## [Directions]
Reproduce the listing that follows in full. Omit its images.

"""

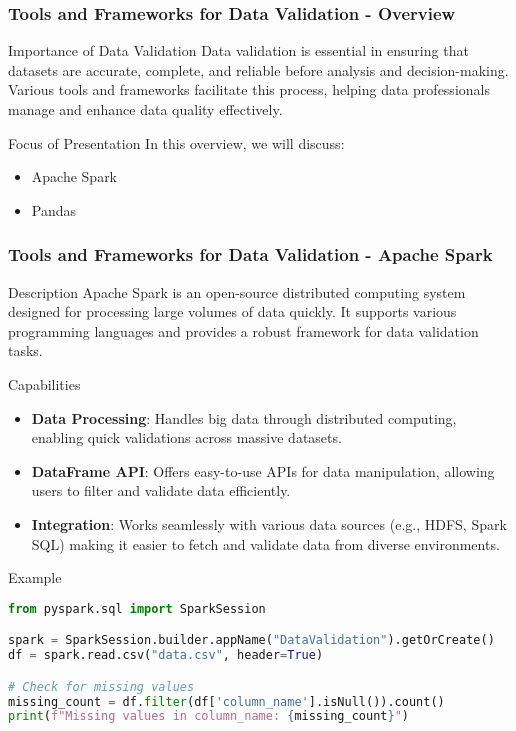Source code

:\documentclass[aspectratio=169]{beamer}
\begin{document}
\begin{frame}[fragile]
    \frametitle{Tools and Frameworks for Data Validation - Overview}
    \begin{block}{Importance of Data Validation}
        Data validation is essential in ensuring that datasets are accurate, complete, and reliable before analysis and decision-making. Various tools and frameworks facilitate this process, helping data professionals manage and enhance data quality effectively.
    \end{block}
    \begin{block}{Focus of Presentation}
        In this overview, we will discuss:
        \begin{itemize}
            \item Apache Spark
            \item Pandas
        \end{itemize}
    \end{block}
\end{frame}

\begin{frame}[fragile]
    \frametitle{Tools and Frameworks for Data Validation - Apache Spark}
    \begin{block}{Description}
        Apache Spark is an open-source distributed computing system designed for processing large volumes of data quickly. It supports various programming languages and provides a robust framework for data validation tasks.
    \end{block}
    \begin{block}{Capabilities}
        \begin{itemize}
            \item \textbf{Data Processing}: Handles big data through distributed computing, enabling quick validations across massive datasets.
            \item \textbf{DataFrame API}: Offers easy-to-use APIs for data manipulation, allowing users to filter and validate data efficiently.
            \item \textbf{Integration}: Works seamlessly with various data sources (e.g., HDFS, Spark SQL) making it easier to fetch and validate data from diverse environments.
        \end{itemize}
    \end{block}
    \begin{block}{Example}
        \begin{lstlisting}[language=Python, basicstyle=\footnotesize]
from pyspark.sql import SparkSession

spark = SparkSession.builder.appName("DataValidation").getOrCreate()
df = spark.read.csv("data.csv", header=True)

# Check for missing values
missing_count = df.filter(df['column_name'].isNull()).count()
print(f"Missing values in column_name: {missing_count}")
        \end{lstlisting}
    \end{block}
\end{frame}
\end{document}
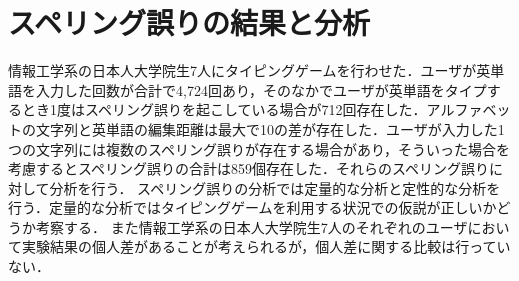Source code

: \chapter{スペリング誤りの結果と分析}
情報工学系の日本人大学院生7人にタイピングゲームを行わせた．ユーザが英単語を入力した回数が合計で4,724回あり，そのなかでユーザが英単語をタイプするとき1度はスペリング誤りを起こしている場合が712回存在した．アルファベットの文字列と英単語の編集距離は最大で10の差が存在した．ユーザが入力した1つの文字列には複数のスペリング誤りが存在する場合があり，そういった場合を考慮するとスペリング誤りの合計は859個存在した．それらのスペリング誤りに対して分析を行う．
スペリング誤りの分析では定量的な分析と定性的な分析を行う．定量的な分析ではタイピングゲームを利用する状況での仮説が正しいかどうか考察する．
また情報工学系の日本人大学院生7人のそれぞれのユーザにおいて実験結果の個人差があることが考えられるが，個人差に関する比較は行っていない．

"""

## [Your response]
Source code

:\documentclass[aspectratio=169]{beamer}
\begin{document}
\begin{frame}[fragile]
    \frametitle{Tools and Frameworks for Data Validation - Overview}
    \begin{block}{Importance of Data Validation}
        Data validation is essential in ensuring that datasets are accurate, complete, and reliable before analysis and decision-making. Various tools and frameworks facilitate this process, helping data professionals manage and enhance data quality effectively.
    \end{block}
    \begin{block}{Focus of Presentation}
        In this overview, we will discuss:
        \begin{itemize}
            \item Apache Spark
            \item Pandas
        \end{itemize}
    \end{block}
\end{frame}

\begin{frame}[fragile]
    \frametitle{Tools and Frameworks for Data Validation - Apache Spark}
    \begin{block}{Description}
        Apache Spark is an open-source distributed computing system designed for processing large volumes of data quickly. It supports various programming languages and provides a robust framework for data validation tasks.
    \end{block}
    \begin{block}{Capabilities}
        \begin{itemize}
            \item \textbf{Data Processing}: Handles big data through distributed computing, enabling quick validations across massive datasets.
            \item \textbf{DataFrame API}: Offers easy-to-use APIs for data manipulation, allowing users to filter and validate data efficiently.
            \item \textbf{Integration}: Works seamlessly with various data sources (e.g., HDFS, Spark SQL) making it easier to fetch and validate data from diverse environments.
        \end{itemize}
    \end{block}
    \begin{block}{Example}
        \begin{lstlisting}[language=Python, basicstyle=\footnotesize]
from pyspark.sql import SparkSession

spark = SparkSession.builder.appName("DataValidation").getOrCreate()
df = spark.read.csv("data.csv", header=True)

# Check for missing values
missing_count = df.filter(df['column_name'].isNull()).count()
print(f"Missing values in column_name: {missing_count}")
        \end{lstlisting}
    \end{block}
\end{frame}
\end{document}
Source code

: \chapter{スペリング誤りの結果と分析}
情報工学系の日本人大学院生7人にタイピングゲームを行わせた．ユーザが英単語を入力した回数が合計で4,724回あり，そのなかでユーザが英単語をタイプするとき1度はスペリング誤りを起こしている場合が712回存在した．アルファベットの文字列と英単語の編集距離は最大で10の差が存在した．ユーザが入力した1つの文字列には複数のスペリング誤りが存在する場合があり，そういった場合を考慮するとスペリング誤りの合計は859個存在した．それらのスペリング誤りに対して分析を行う．
スペリング誤りの分析では定量的な分析と定性的な分析を行う．定量的な分析ではタイピングゲームを利用する状況での仮説が正しいかどうか考察する．
また情報工学系の日本人大学院生7人のそれぞれのユーザにおいて実験結果の個人差があることが考えられるが，個人差に関する比較は行っていない．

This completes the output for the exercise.